=== Saved data entries ===
[Start of Attachment]
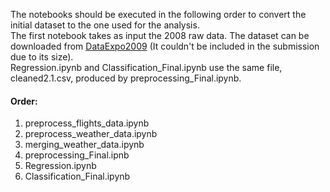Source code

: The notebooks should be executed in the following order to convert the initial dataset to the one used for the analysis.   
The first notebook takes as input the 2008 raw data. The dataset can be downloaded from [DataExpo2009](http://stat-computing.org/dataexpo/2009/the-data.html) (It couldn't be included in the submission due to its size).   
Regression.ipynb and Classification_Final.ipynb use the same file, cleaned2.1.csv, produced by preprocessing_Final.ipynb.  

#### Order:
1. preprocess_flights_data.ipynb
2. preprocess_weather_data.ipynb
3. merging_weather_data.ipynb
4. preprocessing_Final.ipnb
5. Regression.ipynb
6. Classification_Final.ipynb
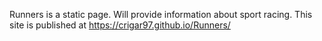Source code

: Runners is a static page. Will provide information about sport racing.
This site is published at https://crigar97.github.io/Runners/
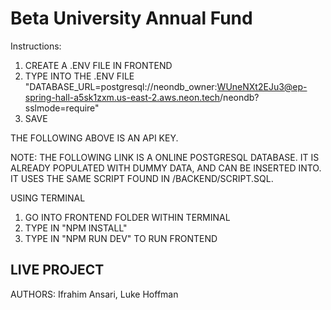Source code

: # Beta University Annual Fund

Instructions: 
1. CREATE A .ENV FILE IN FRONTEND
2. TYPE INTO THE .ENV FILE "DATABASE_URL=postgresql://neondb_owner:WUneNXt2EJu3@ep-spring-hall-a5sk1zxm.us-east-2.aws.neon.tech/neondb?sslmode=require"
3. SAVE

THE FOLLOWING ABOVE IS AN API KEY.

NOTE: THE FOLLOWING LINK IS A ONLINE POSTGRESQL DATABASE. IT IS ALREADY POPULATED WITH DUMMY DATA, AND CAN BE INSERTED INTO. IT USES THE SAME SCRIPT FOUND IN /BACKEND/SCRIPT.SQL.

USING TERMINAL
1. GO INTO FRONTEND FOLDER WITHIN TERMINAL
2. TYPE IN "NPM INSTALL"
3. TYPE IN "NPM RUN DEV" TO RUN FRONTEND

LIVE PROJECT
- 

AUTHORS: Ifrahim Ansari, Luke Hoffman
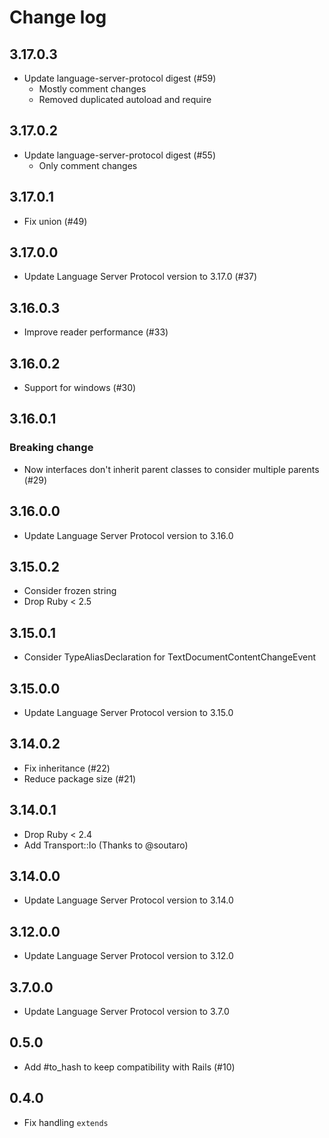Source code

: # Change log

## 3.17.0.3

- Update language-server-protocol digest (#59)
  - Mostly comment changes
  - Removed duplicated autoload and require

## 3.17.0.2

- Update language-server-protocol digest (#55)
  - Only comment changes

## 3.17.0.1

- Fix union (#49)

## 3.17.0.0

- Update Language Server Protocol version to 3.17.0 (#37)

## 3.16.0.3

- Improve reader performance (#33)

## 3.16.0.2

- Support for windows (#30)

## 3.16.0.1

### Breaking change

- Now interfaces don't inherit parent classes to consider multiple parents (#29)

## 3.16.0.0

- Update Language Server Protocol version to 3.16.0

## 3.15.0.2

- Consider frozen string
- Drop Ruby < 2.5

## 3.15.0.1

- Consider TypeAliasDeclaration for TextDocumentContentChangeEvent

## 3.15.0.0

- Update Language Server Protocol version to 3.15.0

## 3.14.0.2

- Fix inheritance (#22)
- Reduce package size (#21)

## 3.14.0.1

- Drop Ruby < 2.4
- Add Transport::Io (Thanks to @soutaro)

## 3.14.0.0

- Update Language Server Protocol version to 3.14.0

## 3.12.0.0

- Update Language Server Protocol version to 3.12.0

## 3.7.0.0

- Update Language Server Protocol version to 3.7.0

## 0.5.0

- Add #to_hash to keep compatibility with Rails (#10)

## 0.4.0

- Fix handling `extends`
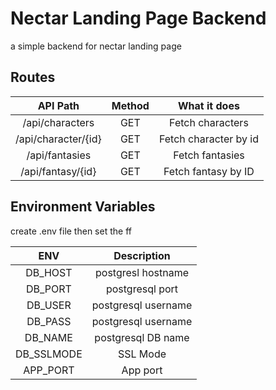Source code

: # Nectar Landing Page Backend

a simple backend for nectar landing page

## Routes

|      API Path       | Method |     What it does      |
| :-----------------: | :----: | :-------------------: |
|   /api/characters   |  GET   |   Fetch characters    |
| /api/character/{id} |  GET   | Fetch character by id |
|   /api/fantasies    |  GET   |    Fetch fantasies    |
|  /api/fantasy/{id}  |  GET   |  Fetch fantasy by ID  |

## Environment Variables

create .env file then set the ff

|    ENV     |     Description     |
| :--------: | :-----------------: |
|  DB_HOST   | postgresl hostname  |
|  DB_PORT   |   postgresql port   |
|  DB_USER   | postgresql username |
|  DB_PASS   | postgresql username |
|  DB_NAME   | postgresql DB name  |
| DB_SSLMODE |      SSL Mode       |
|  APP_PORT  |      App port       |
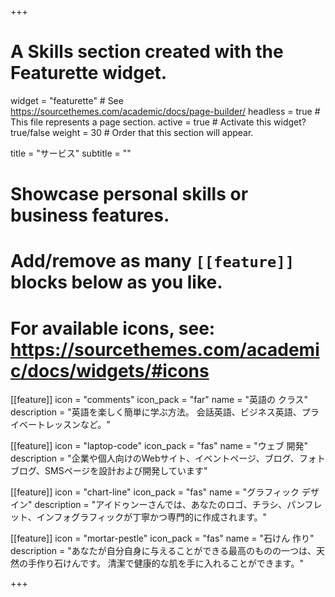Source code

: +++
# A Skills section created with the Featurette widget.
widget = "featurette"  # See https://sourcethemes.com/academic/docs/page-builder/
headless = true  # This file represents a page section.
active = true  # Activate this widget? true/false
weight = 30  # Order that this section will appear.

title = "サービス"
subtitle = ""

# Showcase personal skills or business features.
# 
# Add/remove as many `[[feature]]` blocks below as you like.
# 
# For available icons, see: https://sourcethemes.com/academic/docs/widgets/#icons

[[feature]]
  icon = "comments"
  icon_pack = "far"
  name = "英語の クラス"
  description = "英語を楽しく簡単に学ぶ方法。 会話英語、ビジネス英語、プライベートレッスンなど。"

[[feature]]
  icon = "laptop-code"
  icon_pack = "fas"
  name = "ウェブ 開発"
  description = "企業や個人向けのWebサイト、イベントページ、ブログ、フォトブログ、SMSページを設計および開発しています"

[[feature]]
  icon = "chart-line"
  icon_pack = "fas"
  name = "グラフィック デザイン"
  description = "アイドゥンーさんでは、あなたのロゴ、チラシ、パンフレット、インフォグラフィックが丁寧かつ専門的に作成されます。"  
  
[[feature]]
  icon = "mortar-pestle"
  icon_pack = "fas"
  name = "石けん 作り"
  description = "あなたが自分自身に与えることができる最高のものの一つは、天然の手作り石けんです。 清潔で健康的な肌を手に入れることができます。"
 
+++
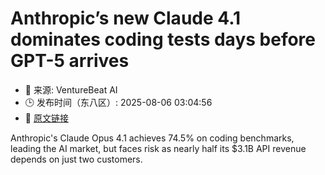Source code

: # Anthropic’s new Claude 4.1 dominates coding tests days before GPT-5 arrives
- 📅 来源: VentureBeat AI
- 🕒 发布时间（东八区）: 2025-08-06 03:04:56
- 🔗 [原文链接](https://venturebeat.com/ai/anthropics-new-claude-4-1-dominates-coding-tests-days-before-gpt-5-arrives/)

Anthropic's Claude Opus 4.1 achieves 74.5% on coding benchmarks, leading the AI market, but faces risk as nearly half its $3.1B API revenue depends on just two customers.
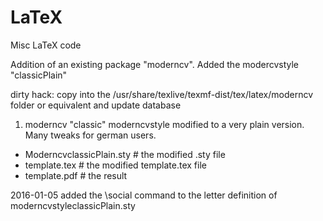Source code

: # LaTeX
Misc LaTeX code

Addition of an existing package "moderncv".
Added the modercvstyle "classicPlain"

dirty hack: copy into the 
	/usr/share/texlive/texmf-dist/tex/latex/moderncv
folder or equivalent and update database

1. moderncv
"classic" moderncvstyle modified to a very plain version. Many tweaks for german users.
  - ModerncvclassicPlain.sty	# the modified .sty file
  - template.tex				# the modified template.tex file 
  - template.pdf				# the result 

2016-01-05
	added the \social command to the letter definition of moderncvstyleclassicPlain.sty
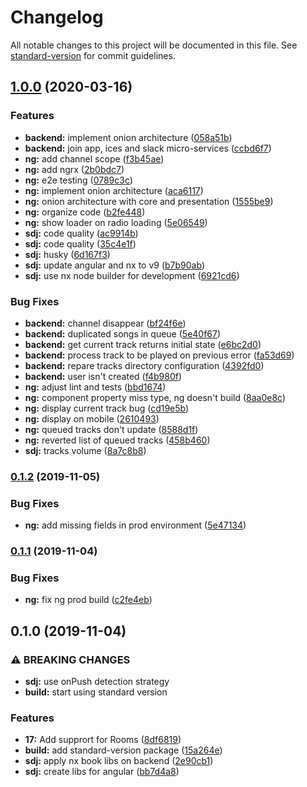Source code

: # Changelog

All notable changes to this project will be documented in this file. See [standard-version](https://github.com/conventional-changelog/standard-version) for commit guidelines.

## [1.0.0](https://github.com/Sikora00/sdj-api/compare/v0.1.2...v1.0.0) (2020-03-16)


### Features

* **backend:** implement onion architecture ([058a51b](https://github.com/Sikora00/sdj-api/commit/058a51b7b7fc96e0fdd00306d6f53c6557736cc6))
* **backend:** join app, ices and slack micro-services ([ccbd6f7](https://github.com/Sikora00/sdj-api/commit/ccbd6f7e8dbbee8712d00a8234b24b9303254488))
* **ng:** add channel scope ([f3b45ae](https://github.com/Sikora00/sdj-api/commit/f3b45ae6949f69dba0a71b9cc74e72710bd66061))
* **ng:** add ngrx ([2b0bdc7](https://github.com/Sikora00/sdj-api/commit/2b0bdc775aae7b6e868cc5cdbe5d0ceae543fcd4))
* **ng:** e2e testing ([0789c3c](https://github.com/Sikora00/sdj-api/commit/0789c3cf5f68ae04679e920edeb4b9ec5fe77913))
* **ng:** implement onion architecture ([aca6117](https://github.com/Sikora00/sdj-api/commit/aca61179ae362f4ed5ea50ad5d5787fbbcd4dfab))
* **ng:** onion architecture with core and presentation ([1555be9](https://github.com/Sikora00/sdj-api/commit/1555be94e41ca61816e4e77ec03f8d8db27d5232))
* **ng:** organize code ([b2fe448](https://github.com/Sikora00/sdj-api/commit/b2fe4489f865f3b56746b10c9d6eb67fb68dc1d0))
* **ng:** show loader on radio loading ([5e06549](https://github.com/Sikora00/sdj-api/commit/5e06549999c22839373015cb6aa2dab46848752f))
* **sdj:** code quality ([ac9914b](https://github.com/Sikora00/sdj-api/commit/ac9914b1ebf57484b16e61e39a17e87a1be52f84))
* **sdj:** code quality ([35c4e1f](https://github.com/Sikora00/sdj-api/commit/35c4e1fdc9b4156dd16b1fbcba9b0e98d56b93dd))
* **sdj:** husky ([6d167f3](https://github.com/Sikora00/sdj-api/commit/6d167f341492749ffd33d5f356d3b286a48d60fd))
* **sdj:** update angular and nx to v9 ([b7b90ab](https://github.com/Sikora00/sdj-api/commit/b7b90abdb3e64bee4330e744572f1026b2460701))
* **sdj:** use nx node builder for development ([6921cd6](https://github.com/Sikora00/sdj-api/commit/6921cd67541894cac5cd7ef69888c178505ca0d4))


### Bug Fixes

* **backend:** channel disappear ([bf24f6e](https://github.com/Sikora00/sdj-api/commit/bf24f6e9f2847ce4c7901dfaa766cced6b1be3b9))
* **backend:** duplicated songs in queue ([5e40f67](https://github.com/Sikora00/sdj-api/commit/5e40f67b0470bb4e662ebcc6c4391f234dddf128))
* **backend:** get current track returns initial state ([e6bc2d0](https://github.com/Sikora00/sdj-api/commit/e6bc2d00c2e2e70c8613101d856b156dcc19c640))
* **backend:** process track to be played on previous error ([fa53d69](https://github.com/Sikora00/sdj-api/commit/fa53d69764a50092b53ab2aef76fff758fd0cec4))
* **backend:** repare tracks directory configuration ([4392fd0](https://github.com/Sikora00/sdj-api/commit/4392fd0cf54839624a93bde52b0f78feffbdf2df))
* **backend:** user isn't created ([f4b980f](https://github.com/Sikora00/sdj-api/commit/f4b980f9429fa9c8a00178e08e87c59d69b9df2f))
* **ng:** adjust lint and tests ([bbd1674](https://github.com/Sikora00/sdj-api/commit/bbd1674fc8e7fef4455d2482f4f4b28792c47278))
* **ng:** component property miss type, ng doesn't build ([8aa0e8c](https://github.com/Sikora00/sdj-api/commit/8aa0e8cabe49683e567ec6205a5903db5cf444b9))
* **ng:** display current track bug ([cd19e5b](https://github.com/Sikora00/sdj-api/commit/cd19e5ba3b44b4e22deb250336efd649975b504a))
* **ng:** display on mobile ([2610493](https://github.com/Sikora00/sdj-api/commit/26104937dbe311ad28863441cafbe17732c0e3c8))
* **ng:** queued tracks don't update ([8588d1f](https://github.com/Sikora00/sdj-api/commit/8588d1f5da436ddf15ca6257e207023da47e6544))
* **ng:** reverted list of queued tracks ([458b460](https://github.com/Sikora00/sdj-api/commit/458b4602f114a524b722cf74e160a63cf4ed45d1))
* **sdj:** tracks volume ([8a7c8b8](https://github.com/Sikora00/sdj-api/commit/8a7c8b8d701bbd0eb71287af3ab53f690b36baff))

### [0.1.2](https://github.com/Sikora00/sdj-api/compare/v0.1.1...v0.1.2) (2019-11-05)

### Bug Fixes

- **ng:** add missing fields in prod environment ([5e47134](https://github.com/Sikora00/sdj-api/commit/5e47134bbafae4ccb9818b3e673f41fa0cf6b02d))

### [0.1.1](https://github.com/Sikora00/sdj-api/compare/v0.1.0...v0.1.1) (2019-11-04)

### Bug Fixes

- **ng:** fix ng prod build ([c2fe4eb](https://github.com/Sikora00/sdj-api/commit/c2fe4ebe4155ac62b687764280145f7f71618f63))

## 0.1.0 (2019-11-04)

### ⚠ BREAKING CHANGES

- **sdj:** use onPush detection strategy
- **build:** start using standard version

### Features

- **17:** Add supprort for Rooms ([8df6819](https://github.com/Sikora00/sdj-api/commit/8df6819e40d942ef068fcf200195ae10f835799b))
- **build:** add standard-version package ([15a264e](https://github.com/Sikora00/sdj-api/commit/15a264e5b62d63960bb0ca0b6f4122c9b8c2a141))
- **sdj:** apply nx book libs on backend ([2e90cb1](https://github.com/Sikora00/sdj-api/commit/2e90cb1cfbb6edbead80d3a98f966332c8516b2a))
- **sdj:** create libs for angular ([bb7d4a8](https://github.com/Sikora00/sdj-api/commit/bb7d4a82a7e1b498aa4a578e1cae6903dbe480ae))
[End of Attachment]
Across the records above, how many lines does the word "digest" appear on? Reply with the number only.

=== THE COMPLETED TASK ===
2